Rose Lamatt married her childhood sweetheart at age twenty, thinking it would cure her fears of insecurity and panic attacks. Instead, her panic attacks became agoraphobia.
Don't Look Forward
Afraid to leave the house Rose Lamatt became a recluse, alone, encapsulated in a bubble of fear, while her husband’s business grew and her children went to school. She led a life unconnected, alone, until someone entered her small world and taught her to live. What happened next was something she never expected. Changes were thrust upon her, whether she wanted them or not. They came, having a life all their own, driven by a force other than hers. Whether they made her happy or not, was not the question. She had to live them, even though she might lose her self. Years later she became a spectator writing this book, watching her life unfold on paper.
Mom’s asked me to go to the store for spaghetti and as I close the door behind me, I feel the cool fresh air. I feel wonderful walking down Marguerite Avenue. It’s so good to be outside. Ready to cross Pelhem Avenue, I look at the hill I went sledding on when I was younger. I see myself lying on my Champion sled, feet in the sled behind me, and ten other kids joined in the train that weaved down the hill. Farther down, always in the same spot, a large puddle has formed from last nights rain. I remember skipping flat rocks across it, and another memory when I threw a rock that hit my best friend in the head. ‘You’ll be all right,’ I told Betty, even though I couldn’t stop the blood running down her face. She ran home. I ran the other way, to Bernie’s candy store. I sat at the counter thinking, what do I do now? I’ll run away, that’s it, when brother Marc came in shaking his finger at me, “Dad’s going to kill you. You better get home now!” He looked at me, “well, aren’t you coming?”
He shook his head, walked out, and hopped on his bike. I sat at the counter thinking where I’d run to. Montana. Cowboy country. Like in the movies, I’d ride my horse into the sunset, be a cowgirl. Time passed, don’t remember how much, but later I walked slowly home, scared. If I’d had a tail, it would have been between my legs.
Dad met me at the door, yelling. Before I could say anything, we were running around the coffee table, me keeping out of his reach. It was summer and windows were open. Betty’s mother came to my rescue. She told my father it wasn’t my fault, that it had been an accident and her daughter was fine after five stitches. Dad looked at me, not saying, ‘You’re off the hook for now’.
Turning onto Hempstead Turnpike, I pass the butcher shop, remembering when Mom sent me for soups bones. The butcher gave me large chunks of bologna to snack on for my walks back home. I pass Bernie’s candy store, where everyone gathered after a day at Elmont Road elementary school. Sitting at the counter I’d watch Bernie make chocolate egg cream sodas for me. He was a nice Jewish man, always asked how I was doing in school and I’d say, good. On the same side of the street is the Drug Store, where Paul and Marc work. The grocer is last on the block, right before Belmont Racetrack, where I peeked through the fence to watch horses exercise. Across the street stands the movie theater where I spent Saturday afternoons, two shows for $.25. On this street I took the bus and subway to New York City for ice skating or go to a museum. I have good memories of Elmont, Long Island.
Entering the grocery store, I’m tired and go straight to the spaghetti isle. Reaching up for a box of number 9, I feel a thump in my chest.

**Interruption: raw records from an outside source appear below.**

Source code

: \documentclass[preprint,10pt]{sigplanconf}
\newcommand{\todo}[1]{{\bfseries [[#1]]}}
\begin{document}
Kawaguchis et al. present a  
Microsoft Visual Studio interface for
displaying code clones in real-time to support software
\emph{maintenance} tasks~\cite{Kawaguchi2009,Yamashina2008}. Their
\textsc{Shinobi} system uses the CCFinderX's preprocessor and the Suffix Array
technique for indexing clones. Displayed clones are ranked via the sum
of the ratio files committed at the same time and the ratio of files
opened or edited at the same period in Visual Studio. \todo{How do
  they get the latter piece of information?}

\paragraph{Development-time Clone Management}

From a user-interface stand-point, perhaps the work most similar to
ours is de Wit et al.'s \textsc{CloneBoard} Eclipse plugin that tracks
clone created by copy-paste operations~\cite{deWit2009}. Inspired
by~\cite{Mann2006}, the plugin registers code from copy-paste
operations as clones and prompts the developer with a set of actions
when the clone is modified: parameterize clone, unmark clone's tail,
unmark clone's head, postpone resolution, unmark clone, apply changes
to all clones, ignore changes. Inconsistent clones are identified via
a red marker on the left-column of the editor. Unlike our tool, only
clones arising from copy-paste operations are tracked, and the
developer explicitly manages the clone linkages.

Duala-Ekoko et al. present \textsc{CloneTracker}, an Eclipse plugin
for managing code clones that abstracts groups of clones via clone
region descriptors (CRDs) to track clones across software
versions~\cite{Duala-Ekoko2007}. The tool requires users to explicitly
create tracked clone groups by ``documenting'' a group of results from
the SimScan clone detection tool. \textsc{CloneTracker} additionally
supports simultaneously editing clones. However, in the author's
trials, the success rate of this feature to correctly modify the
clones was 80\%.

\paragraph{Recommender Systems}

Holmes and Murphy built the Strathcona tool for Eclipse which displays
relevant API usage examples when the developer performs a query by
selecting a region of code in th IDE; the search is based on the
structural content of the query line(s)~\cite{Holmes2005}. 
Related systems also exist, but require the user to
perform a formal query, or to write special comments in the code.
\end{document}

The thump comes again and then again, hard to breathe. What’s wrong? I hold my chest along with the blue box. Why is my heart beating so fast, like running a race. It’s skipping beats, everything’s blurry.

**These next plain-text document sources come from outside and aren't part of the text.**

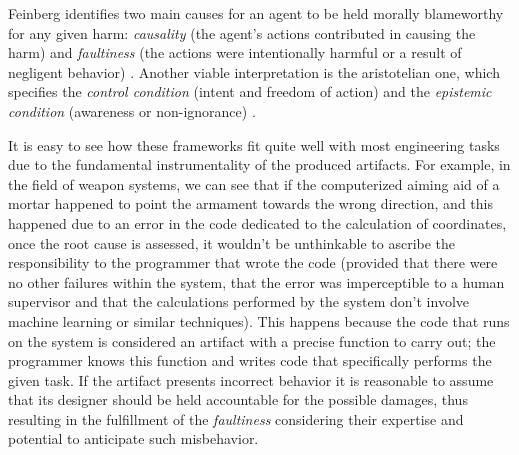 Feinberg identifies two main causes for an agent to be held morally blameworthy for any given harm: \textit{causality} (the agent's actions contributed in causing the harm) and \textit{faultiness} (the actions were intentionally harmful or a result of negligent behavior) \parencite{FEISC}.
Another viable interpretation is the aristotelian one, which specifies the \textit{control condition} (intent and freedom of action) and the \textit{epistemic condition} (awareness or non-ignorance) \parencite{FISRAC}.

It is easy to see how these frameworks fit quite well with most engineering tasks due to the fundamental instrumentality of the produced artifacts.
For example, in the field of weapon systems, we can see that if the computerized aiming aid of a mortar happened to point the armament towards the wrong direction, and this happened due to an error in the code dedicated to the calculation of coordinates, once the root cause is assessed, it wouldn't be unthinkable to ascribe the responsibility to the programmer that wrote the code (provided that there were no other failures within the system, that the error was imperceptible to a human supervisor and that the calculations performed by the system don't involve machine learning or similar techniques).
This happens because the code that runs on the system is considered an artifact with a precise function to carry out; the programmer knows this function and writes code that specifically performs the given task.
If the artifact presents incorrect behavior it is reasonable to assume that its designer should be held accountable for the possible damages, thus resulting in the fulfillment of the \textit{faultiness} considering their expertise and potential to anticipate such misbehavior.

Heading to the check out counter, two women in front of me are chatting with the clerk. One saying how much she likes the new brand of coffee, the other agrees.
Why can’t they hurry up. I’m in trouble. I’m going to pass out. Everything’s spinning. The pounding won’t stop. Am I having a heart attack? Perspiration drips from my head onto my neck.
“Miss? Miss, Is that it?”
The register bell brings me back.
Staring at the clerk, dazed, I answer, “Uh…yes, that’s it.”
I pay him, then stick the change in the pocket of my jeans. I’m suffocating. I hurry outside, breaking into a run—not taking notice of the stores along the way.
Rounding the corner, I see the house. It’s so far. Pounding is in my ears. An image of me sick, back in bed, dying, comes.